Imagine que você é proprietário ou herdeiro de uma área de natureza preservada, com nascentes, rios e/ou remanescentes de um dos biomas brasileiros, e gostaria de garantir sua conservação por muitas e muitas gerações. Um dos mecanismos para assegurar sua proteção é transformá-la em uma Reserva Particular do Patrimônio Natural – RPPN, um tipo de unidade de conservação de domínio privado, cujo objetivo de conservar a diversidade biológica fica gravado perpetuamente na matrícula do imóvel.
Essa foi a opção de nomes como o ator Marcos Palmeira, que transformou parte de sua fazenda Vale das Palmeiras, em Teresópolis, RJ, em RPPN; do cantor Ney Matogrosso, proprietário da RPPN Matogrosso, em Saquarema, RJ; e da escritora Raquel de Queiroz, criadora da RPPN Fazenda Não me Deixes, em Quixadá, CE. Também entram nesse rol de entusiastas das RPPNs o casal Lélia e Sebastião Salgado, fundadores da RPPN Fazenda Bulcão, sede do Instituto Terra, localizada em Aimorés, MG. Um detalhe importante: eles foram os primeiros a conseguir transformar uma área degradada em RPPN, graças ao intenso trabalho de reflorestamento da área, que hoje é um refúgio de Mata Atlântica.

Em Paranaguá, litoral do Paraná, a bióloga Anne Zugman é proprietária e gestora da RPPN Encontro das Águas, criada em 2021. “Quando herdei da família a área de 30 hectares, meu principal desejo era conservar a floresta de Mata Atlântica que há nela e que desejo deixar para as futuras gerações”, afirma. A reserva conta com 18 hectares destinados a pesquisas e ao turismo científico. O nome é uma referência ao fato de a área reunir três afluentes do rio Cambará, fundamental para o abastecimento hídrico da cidade de Matinhos, localizada na região. Zugman também é associada ao Mater Natura Instituto de Estudos Ambientais, organização não governamental sem fins lucrativos que oferece, entre outros serviços, apoio e consultoria para interessados na criação e implementação de RPPNs.
Quem pode criar uma RPPN
Pessoas físicas e jurídicas estão aptas a criar RPPNs, nas esferas federal, estadual ou municipal. Atualmente, o Brasil conta com cerca de 2 mil RPPNs, que juntas somam mais de um milhão de hectares. Não há um tamanho mínimo nem máximo para uma unidade de conservação dessa categoria. O Instituto Chico Mendes de Conservação da Biodiversidade (ICMBio), órgão responsável por essas reservas no âmbito federal, já autorizou a criação de RPPNs com menos de um hectare (mais comum em áreas urbanas) e com mais de 80 mil hectares. “O importante é o proprietário comprovar que sua área tem atributos de diversidade biológica que merecem esse reconhecimento”, explica André Zecchin, gerente da Reserva Natural Salto Morato, RPPN que fica em Guaraqueçaba, PR, e pertence à Fundação Grupo Boticário de Proteção à Natureza. A entidade também é proprietária da Reserva Natural Serra do Tombador, em Cavalcante, GO, e já ofereceu apoio financeiro (via editais) para outras 47 RPPNs.

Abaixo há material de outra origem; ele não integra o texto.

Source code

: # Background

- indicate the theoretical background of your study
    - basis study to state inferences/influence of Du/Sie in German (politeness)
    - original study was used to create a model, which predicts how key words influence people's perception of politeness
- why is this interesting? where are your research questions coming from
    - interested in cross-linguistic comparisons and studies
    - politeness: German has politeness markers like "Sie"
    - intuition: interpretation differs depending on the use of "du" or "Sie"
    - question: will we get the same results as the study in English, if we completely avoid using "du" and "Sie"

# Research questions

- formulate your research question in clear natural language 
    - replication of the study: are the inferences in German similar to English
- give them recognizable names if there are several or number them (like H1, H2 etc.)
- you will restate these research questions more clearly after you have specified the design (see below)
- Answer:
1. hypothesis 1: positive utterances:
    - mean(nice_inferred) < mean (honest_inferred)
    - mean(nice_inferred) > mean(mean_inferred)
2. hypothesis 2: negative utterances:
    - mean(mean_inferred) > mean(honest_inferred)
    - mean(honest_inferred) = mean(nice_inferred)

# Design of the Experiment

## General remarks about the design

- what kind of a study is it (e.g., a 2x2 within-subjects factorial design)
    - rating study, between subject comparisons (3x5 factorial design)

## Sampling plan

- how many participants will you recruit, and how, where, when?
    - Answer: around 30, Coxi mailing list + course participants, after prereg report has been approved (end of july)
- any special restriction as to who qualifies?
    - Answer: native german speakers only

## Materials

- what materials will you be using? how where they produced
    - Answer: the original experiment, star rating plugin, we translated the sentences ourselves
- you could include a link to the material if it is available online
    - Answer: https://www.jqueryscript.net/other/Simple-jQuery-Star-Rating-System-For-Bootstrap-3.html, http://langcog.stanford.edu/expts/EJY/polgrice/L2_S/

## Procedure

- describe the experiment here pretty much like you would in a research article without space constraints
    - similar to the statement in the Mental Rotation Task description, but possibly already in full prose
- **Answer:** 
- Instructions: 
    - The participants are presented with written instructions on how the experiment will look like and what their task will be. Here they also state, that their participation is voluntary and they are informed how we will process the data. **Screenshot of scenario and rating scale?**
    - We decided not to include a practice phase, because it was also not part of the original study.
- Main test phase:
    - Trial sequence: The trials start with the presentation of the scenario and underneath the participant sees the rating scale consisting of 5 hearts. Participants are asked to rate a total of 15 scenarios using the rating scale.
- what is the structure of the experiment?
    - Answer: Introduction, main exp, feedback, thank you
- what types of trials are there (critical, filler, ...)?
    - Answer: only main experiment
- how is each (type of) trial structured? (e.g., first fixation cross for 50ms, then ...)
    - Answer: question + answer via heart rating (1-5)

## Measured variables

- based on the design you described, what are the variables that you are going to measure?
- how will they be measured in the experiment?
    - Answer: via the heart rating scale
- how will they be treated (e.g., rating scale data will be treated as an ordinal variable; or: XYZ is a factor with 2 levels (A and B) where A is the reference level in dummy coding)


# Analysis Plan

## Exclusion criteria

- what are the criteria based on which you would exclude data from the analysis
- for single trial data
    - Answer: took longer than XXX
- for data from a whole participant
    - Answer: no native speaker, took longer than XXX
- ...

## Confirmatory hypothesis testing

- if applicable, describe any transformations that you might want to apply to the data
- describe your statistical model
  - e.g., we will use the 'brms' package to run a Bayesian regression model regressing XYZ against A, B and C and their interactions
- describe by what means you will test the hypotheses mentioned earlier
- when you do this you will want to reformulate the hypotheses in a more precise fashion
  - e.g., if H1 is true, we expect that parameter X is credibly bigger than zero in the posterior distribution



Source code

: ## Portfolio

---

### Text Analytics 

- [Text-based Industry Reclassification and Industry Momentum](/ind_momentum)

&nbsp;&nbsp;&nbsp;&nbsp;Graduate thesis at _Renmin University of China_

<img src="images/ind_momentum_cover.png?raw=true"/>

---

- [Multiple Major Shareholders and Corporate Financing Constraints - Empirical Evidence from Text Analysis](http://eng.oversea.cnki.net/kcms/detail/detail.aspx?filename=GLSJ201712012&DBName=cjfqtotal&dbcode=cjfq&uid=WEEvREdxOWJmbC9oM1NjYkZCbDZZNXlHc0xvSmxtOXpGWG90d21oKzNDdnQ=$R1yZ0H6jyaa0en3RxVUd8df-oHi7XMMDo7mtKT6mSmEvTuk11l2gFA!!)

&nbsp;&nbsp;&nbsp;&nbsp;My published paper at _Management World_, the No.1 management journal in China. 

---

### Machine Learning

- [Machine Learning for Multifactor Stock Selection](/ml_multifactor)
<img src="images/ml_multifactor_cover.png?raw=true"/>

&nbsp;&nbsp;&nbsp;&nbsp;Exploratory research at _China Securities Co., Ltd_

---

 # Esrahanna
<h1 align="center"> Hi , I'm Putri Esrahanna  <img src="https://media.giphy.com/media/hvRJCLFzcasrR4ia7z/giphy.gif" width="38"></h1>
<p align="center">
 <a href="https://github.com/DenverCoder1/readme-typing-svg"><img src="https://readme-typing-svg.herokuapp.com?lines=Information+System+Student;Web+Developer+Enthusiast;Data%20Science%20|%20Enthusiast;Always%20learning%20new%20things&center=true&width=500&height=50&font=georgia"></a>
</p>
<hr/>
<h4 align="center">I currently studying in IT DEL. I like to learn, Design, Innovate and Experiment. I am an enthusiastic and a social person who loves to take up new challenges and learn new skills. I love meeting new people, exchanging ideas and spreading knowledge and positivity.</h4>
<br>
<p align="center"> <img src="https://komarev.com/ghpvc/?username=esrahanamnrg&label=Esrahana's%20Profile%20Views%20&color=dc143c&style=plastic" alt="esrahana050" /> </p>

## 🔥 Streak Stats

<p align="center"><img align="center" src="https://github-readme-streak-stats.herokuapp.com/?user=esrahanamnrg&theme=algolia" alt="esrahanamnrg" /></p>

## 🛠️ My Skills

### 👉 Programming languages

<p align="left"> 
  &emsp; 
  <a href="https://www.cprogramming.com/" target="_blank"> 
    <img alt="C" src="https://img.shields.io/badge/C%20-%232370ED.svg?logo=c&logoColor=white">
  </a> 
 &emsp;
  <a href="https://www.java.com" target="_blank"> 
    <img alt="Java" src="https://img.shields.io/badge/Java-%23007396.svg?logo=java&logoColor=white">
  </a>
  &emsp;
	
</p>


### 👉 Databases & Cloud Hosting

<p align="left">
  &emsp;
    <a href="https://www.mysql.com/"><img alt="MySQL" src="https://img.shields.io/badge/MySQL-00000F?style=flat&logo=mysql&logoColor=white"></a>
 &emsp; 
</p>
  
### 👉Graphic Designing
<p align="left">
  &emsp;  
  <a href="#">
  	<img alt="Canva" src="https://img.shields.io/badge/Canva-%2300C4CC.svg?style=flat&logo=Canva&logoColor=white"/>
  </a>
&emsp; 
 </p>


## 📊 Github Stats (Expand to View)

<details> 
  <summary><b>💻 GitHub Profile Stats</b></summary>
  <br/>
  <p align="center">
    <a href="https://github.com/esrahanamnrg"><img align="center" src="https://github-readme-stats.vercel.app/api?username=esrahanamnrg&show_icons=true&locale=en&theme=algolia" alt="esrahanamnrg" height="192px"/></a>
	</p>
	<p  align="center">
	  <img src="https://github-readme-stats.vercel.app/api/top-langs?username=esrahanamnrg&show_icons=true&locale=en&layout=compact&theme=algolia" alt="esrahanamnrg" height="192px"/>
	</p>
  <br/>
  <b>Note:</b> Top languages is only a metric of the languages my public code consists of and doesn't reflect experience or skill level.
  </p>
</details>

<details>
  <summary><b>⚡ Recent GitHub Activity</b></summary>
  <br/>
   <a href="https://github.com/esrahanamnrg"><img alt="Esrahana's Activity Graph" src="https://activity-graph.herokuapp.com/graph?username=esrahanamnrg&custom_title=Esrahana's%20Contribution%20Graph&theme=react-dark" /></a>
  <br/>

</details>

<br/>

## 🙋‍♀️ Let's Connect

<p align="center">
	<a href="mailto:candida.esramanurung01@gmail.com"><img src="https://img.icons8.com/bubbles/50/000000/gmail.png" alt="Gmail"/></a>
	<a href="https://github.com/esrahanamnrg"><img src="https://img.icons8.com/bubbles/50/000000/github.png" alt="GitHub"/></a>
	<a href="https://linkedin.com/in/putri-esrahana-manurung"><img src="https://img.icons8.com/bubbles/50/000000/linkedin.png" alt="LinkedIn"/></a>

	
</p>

Quais são os benefícios que os proprietários recebem?
Ao transformar uma área privada em RPPN, os proprietários mantêm o direito de propriedade preservado, ficam isentos do Imposto sobre a Propriedade Territorial Rural (ITR) referente à área criada como RPPN, têm prioridade no acesso a linhas de crédito rurais e na análise dos projetos pelo Fundo Nacional do Meio Ambiente (FNMA), do MMA, e podem realizar parcerias de cooperação com entidades privadas e públicas na proteção, gestão e manejo da unidade. “Além disso, alguns estados possuem mecanismos de repasse de parte do ICMS arrecadado para as RPPNs, é o chamado ICMS Ecológico”, complementa Zecchin.

Uma vez criada a RPPN não é possível alterar esse status, o que não significa que o imóvel fique “congelado” para os proprietários. Essas reservas naturais podem ser doadas, herdadas, vendidas, hipotecadas ou até desmembradas, desde que os novos proprietários assegurem o compromisso original de conservar sua biodiversidade. “Na verdade, não diria que há limitações de uso, mas direcionamentos e oportunidades de uso”, diz Zecchin, lembrando que nas RPPNs são permitidas atividades de pesquisas científicas e visitação com objetivos turísticos, recreativos e educacionais, definidos no plano de manejo de cada unidade.
Por que as RPPNs são tão importantes, afinal?
De maneira geral, toda RPPN contribui para a ampliação das áreas protegidas no país e para a proteção da biodiversidade dos biomas brasileiros, fragmentados pela exploração imobiliária e atividades econômicas. Nesse contexto, as RPPNs colaboram para a criação de corredores ecológicos que permitem a conservação das espécies da fauna e da flora. “Além disso, muitas delas são estratégicas para a segurança hídrica nas cidades, pois protegem nascentes e rios que abastecem as áreas urbanas”, frisa André Zecchin. Ele lembra ainda que essas reservas cumprem uma função importante de desenvolvimento regional via turismo ecológico e pesquisas, gerando trabalho e renda para a região onde ela está localizada.